Under this near-omnipresent surveillance blanket, supplemented by high-altitude reconnaissance aircraft when needed, the ability of Iranian forces, or the CCP and Russian military advisors behind them, to conceal their movements is extremely limited. The technological gap creates an absolute overmatch.

Trump fixed America’s energy weakness before attacking Venezuela and Iran
Trump’s strategic logic has become unmistakable across multiple theaters: shore up America’s own weaknesses while striking the opponent’s most exposed positions simultaneously.

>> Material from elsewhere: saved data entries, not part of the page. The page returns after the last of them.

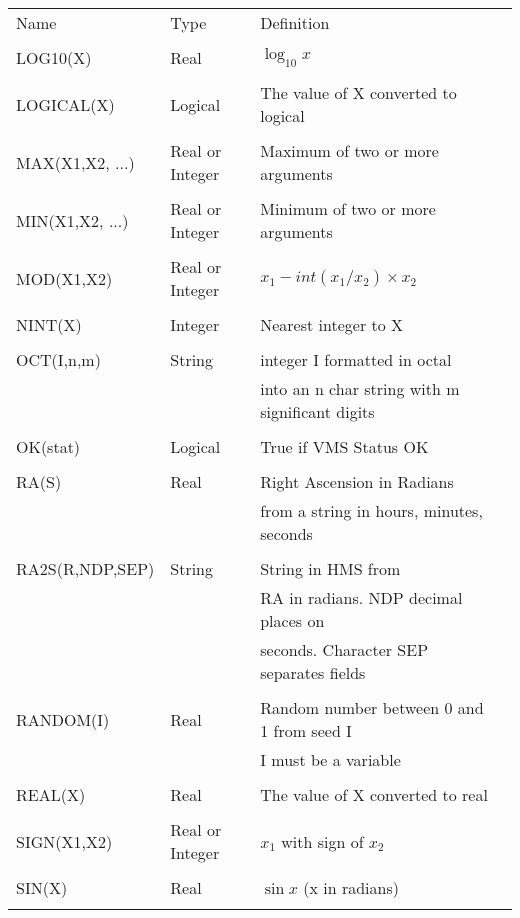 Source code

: \documentclass[twoside,11pt]{report}
\begin{document}
\newpage
\begin{center}
\begin{tabular}{llll}
Name & Type & Definition \\
\\
LOG10(X) & Real & $\log_{10} x $\\
\\
LOGICAL(X) & Logical & The value of X converted to logical \\
\\
MAX(X1,X2, ...) & Real or Integer & Maximum of two or more arguments \\
\\
MIN(X1,X2, ...) & Real or Integer & Minimum of two or more arguments \\
\\
MOD(X1,X2) & Real or Integer & $x_{1} - int(x_{1}/x_{2}) \times x_{2}$ \\
\\
NINT(X) & Integer & Nearest integer to X \\
\\
OCT(I,n,m) & String & integer I formatted in octal \\
 & & into an n char string with m significant digits \\
\\
OK(stat) & Logical & True if VMS Status OK \\
\\
RA(S) & Real & Right Ascension in Radians \\
  & & from a string in hours, minutes, seconds \\
\\
RA2S(R,NDP,SEP) & String & String in HMS from \\
  & & RA in radians. NDP decimal places on \\
  & & seconds. Character SEP separates fields \\
\\
RANDOM(I) & Real & Random number between 0 and 1 from seed I \\
     & &  I must be a variable \\
\\
REAL(X) & Real & The value of X converted to real\\
\\
SIGN(X1,X2) & Real or Integer & $x_{1}$ with sign of $x_{2}$ \\
\\
SIN(X) & Real & $\sin x$ (x in radians) \\
\\

\end{tabular}
\end{center}
\end{document}
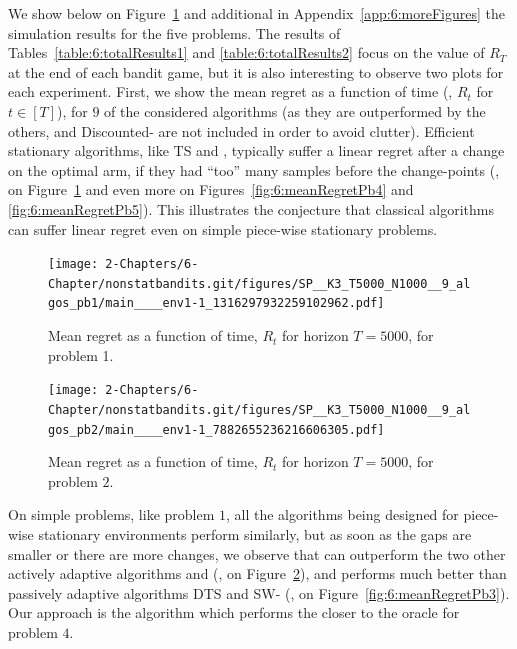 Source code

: We show below on Figure~\ref{fig:6:meanRegretPb1} and additional in Appendix~\ref{app:6:moreFigures} the simulation results for the five problems.
The results of Tables~\ref{table:6:totalResults1} and \ref{table:6:totalResults2} focus on the value of $R_T$ at the end of each bandit game, but it is also interesting to observe two plots for each experiment.
%
First, we show the mean regret as a function of time (\ie, $R_t$ for $t \in [T]$), for $9$ of the considered algorithms (as they are outperformed by the others, \ExpThreeS{} and Discounted-\klUCB{} are not included in order to avoid clutter).
%
Efficient stationary algorithms, like TS and \klUCB, typically suffer a linear regret after a change on the optimal arm, if they had ``too'' many samples before the change-points (\eg, on Figure~\ref{fig:6:meanRegretPb1} and even more on Figures~\ref{fig:6:meanRegretPb4} and \ref{fig:6:meanRegretPb5}).
This illustrates the conjecture that classical algorithms can suffer linear regret even on simple piece-wise stationary problems.


\begin{figure}[h!]  %
    \centering
    \texttt{[image: 2-Chapters/6-Chapter/nonstatbandits.git/figures/SP\_\_K3\_T5000\_N1000\_\_9\_algos\_pb1/main\_\_\_\_env1-1\_1316297932259102962.pdf]}
    \caption{Mean regret as a function of time, $R_t$ for horizon $T = 5000$, for problem 1.}
    \label{fig:6:meanRegretPb1}
\end{figure}

\begin{figure}[h!]  %
    \centering
    \texttt{[image: 2-Chapters/6-Chapter/nonstatbandits.git/figures/SP\_\_K3\_T5000\_N1000\_\_9\_algos\_pb2/main\_\_\_\_env1-1\_7882655236216606305.pdf]}
    \caption{Mean regret as a function of time, $R_t$ for horizon $T = 5000$, for problem $2$.}
    \label{fig:6:meanRegretPb2}
\end{figure}

On simple problems, like problem $1$, all the algorithms being designed for piece-wise stationary environments perform similarly, but as soon as the gaps are smaller or there are more changes, we observe that \GLRklUCB{} can outperform the two other actively adaptive algorithms \CUSUMklUCB{} and \MklUCB{} (\eg, on Figure~\ref{fig:6:meanRegretPb2}), and performs much better than passively adaptive algorithms DTS and SW-\klUCB{}  (\eg, on Figure~\ref{fig:6:meanRegretPb3}).
Our approach is the algorithm which performs the closer to the oracle for problem $4$.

On energy, Trump reversed the Biden administration’s green energy priorities and removed restrictions on oil, natural gas, and coal production immediately after taking office. The move served two purposes: creating conditions to reduce US inflation and laying the energy foundation for industries like artificial intelligence, which consume staggering amounts of power that renewable sources alone cannot sustain at current scale.
On Venezuela, the January capture of strongman Nicolás Maduro eliminated a key CCP foothold in South America. Venezuela possessed significant oil resources and had been exporting crude primarily to China under international sanctions while also keeping Cuba’s economy alive. The Smartmatic voting machine company, founded by Venezuelans, is also under scrutiny. General Flynn recently stated that Maduro is about to disclose critical information about election fraud software used in Venezuelan voting machines, and there are indications of deep Venezuelan involvement in the 2020 US election.
Capturing Maduro alive rather than killing him sent an unmistakable deterrence signal. The operation simultaneously brought Venezuelan oil resources under American influence, strengthened US energy infrastructure (Houston-area refineries that process heavy crude had switched to Canadian supplies after Venezuela’s cutoff and can now switch back), and expanded American leverage across Latin America.
The CCP’s “ghost fleet” oil supply chain, which shipped Venezuelan crude through Malaysian waters for reloading before delivery to China, was also severed. This cut Beijing’s gray-market energy supply and likely disrupted gray-market oil operations connected to the Xi family’s business interests.
Cuba, whose economy depends almost entirely on Venezuelan oil subsidies, cannot survive long once Venezuela changes hands. Every offensive move simultaneously strengthens the American position.
America’s remaining major vulnerability is missile defense, particularly against hypersonic weapons. This is precisely why Greenland matters so much to Trump’s defense planning.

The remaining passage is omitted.